In many ready-meal applications, visual cues are important in flavoring ingredients. “Spices can go a long way to improve visual appeal,” said Meredith Bishop, principal development scientist at Spicetec Flavors & Seasonings. “Spices come in a dizzying array of shapes and sizes, from fine grinds to cracked or whole spices. Pieces of spice, as compared to powdered versions, can provide authenticity to a ready meal.”

Outdoor flavors

Authentic, hot-off-the grill taste is a highly craveable savory flavor. This is the flavor profile developed on the old-fashioned charcoal barbecue or fire pit not the modern gas grill. For most commercial prepared meat manufacturers, neither of these preparation methods is a viable option and outdoor-grill flavors are simply unattainable using traditional indoor grilling systems. Savory flavors that layer in the taste of outdoor grilling are an economical and consistent solution.

Such desirable outdoor-grill flavors develop when juices from the food drip down onto the hot coals or wood. The drippings are pyrolyzed by the heat, creating fumes that are reabsorbed into the meat. Flavorists have learned how to reproduce these flavors, even taking them an extra step by adding the flavor of a wood fire, such as apple, cherry, hickory or mesquite.

Just like charcoal and fire pits are not realistic in commercial manufacturing, nor are traditional smoke houses or open-fire restaurant ovens. Fortunately, savory-smoke flavors are readily applied to meats either topically using a sprayer or atomizer or added via a marinade or injection system.

McCormick, Hunt Valley, Md., recently added three new flavors to its savory grill seasoning line. The hamburger seasoning is a peppery blend of black and chili peppers with the robust flavors of roasted garlic and onions. Barbecue starts with a base of rich brown sugar layered with smoke and warm notes of hard spice, with hints of creamy garlic and onions, while mesquite contains hints of sweet garlic, onions and red bell peppers with savory mesquite smoke and a touch of heat from black pepper and chili.

Wendy’s Steakhouse Jr.

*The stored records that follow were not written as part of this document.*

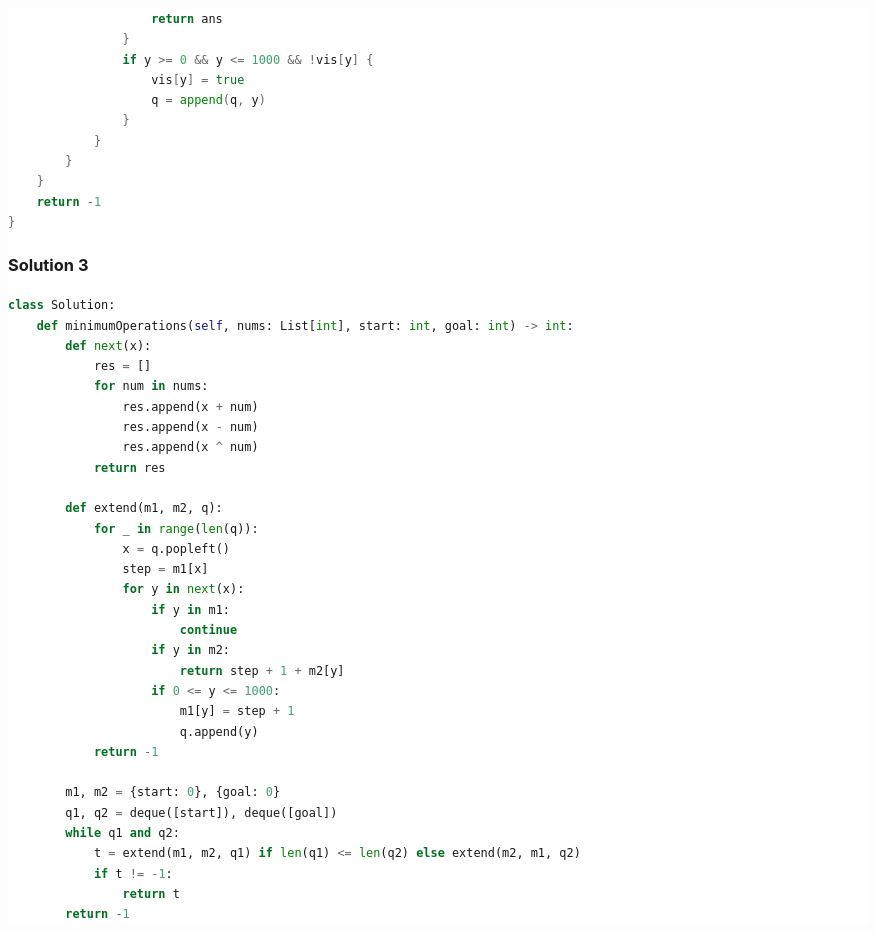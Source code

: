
 ```go
					return ans
				}
				if y >= 0 && y <= 1000 && !vis[y] {
					vis[y] = true
					q = append(q, y)
				}
			}
		}
	}
	return -1
}
```



### Solution 3



```python
class Solution:
    def minimumOperations(self, nums: List[int], start: int, goal: int) -> int:
        def next(x):
            res = []
            for num in nums:
                res.append(x + num)
                res.append(x - num)
                res.append(x ^ num)
            return res

        def extend(m1, m2, q):
            for _ in range(len(q)):
                x = q.popleft()
                step = m1[x]
                for y in next(x):
                    if y in m1:
                        continue
                    if y in m2:
                        return step + 1 + m2[y]
                    if 0 <= y <= 1000:
                        m1[y] = step + 1
                        q.append(y)
            return -1

        m1, m2 = {start: 0}, {goal: 0}
        q1, q2 = deque([start]), deque([goal])
        while q1 and q2:
            t = extend(m1, m2, q1) if len(q1) <= len(q2) else extend(m2, m1, q2)
            if t != -1:
                return t
        return -1
```
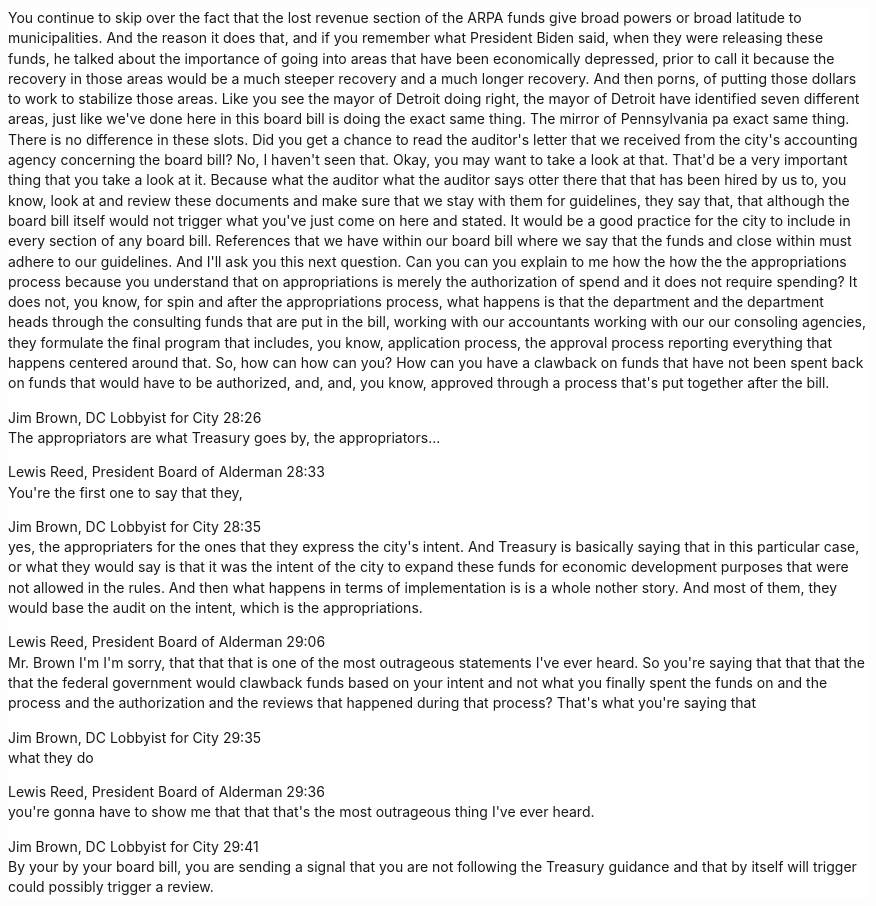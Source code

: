 You continue to skip over the fact that the lost revenue section of the ARPA funds give broad powers or broad latitude to municipalities. And the reason it does that, and if you remember what President Biden said, when they were releasing these funds, he talked about the importance of going into areas that have been economically depressed, prior to call it because the recovery in those areas would be a much steeper recovery and a much longer recovery. And then porns, of putting those dollars to work to stabilize those areas. Like you see the mayor of Detroit doing right, the mayor of Detroit have identified seven different areas, just like we've done here in this board bill is doing the exact same thing. The mirror of Pennsylvania pa exact same thing. There is no difference in these slots. Did you get a chance to read the auditor's letter that we received from the city's accounting agency concerning the board bill? No, I haven't seen that. Okay, you may want to take a look at that. That'd be a very important thing that you take a look at it. Because what the auditor what the auditor says otter there that that has been hired by us to, you know, look at and review these documents and make sure that we stay with them for guidelines, they say that, that although the board bill itself would not trigger what you've just come on here and stated. It would be a good practice for the city to include in every section of any board bill. References that we have within our board bill where we say that the funds and close within must adhere to our guidelines. And I'll ask you this next question. Can you can you explain to me how the how the the appropriations process because you understand that on appropriations is merely the authorization of spend and it does not require spending? It does not, you know, for spin and after the appropriations process, what happens is that the department and the department heads through the consulting funds that are put in the bill, working with our accountants working with our our consoling agencies, they formulate the final program that includes, you know, application process, the approval process reporting everything that happens centered around that. So, how can how can you? How can you have a clawback on funds that have not been spent back on funds that would have to be authorized, and, and, you know, approved through a process that's put together after the bill.

Jim Brown, DC Lobbyist for City  28:26  
The appropriators  are what Treasury goes by, the appropriators...

Lewis Reed, President Board of Alderman  28:33  
You're the first one to say that they,

Jim Brown, DC Lobbyist for City  28:35  
yes, the appropriaters for the ones that they express the city's intent. And Treasury is basically saying that in this particular case, or what they would say is that it was the intent of the city to expand these funds for economic development purposes that were not allowed in the rules. And then what happens in terms of implementation is is a whole nother story. And most of them, they would base the audit on the intent, which is the appropriations.

Lewis Reed, President Board of Alderman  29:06  
Mr. Brown I'm I'm sorry, that that that is one of the most outrageous statements I've ever heard. So you're saying that that that the that the federal government would clawback funds based on your intent and not what you finally spent the funds on and the process and the authorization and the reviews that happened during that process? That's what you're saying that 

Jim Brown, DC Lobbyist for City  29:35  
what they do 

Lewis Reed, President Board of Alderman  29:36  
you're gonna have to show me that that that's the most outrageous thing I've ever heard.

Jim Brown, DC Lobbyist for City  29:41  
By your by your board bill, you are sending a signal that you are not following the Treasury guidance and that by itself will trigger could possibly trigger a review. 
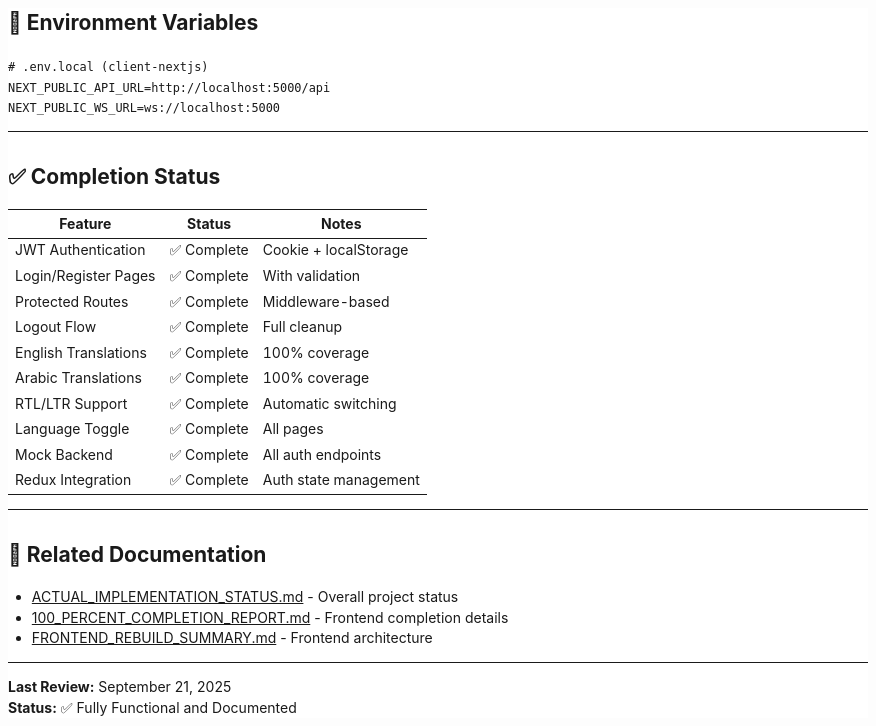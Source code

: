 ## 📝 Environment Variables

```env
# .env.local (client-nextjs)
NEXT_PUBLIC_API_URL=http://localhost:5000/api
NEXT_PUBLIC_WS_URL=ws://localhost:5000
```

---

## ✅ Completion Status

| Feature | Status | Notes |
|---------|--------|-------|
| JWT Authentication | ✅ Complete | Cookie + localStorage |
| Login/Register Pages | ✅ Complete | With validation |
| Protected Routes | ✅ Complete | Middleware-based |
| Logout Flow | ✅ Complete | Full cleanup |
| English Translations | ✅ Complete | 100% coverage |
| Arabic Translations | ✅ Complete | 100% coverage |
| RTL/LTR Support | ✅ Complete | Automatic switching |
| Language Toggle | ✅ Complete | All pages |
| Mock Backend | ✅ Complete | All auth endpoints |
| Redux Integration | ✅ Complete | Auth state management |

---

## 🔗 Related Documentation

- [ACTUAL_IMPLEMENTATION_STATUS.md](./ACTUAL_IMPLEMENTATION_STATUS.md) - Overall project status
- [100_PERCENT_COMPLETION_REPORT.md](./100_PERCENT_COMPLETION_REPORT.md) - Frontend completion details
- [FRONTEND_REBUILD_SUMMARY.md](./FRONTEND_REBUILD_SUMMARY.md) - Frontend architecture

---

**Last Review:** September 21, 2025  
**Status:** ✅ Fully Functional and Documented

Cheeseburger Deluxe


This is exactly what’s going on with the new limited-time Wendy’s Steakhouse Jr. Cheeseburger Deluxe.

The new product features steakhouse-inspired flavors, “such as savory seasoning and garlic aioli, bringing premium ingredients you wouldn’t expect to find on a value menu,” said Liz Geraghty, vice president-brand marketing, Wendy’s Co., Dublin, Ohio.

On the retail side, savory barbecue flavors are the secret to the new Farm Rich Smokehouse BBQ line from Farm Rich, St. Simons Island, Ga. Offerings include hickory-smoked chicken breast in an apple wood barbecue sauce and pulled beef brisket in a sweet, smoky sauce.

With so many savory-flavor options, there are no limits as to the types of ready meats that today’s busy consumer can serve for dinner.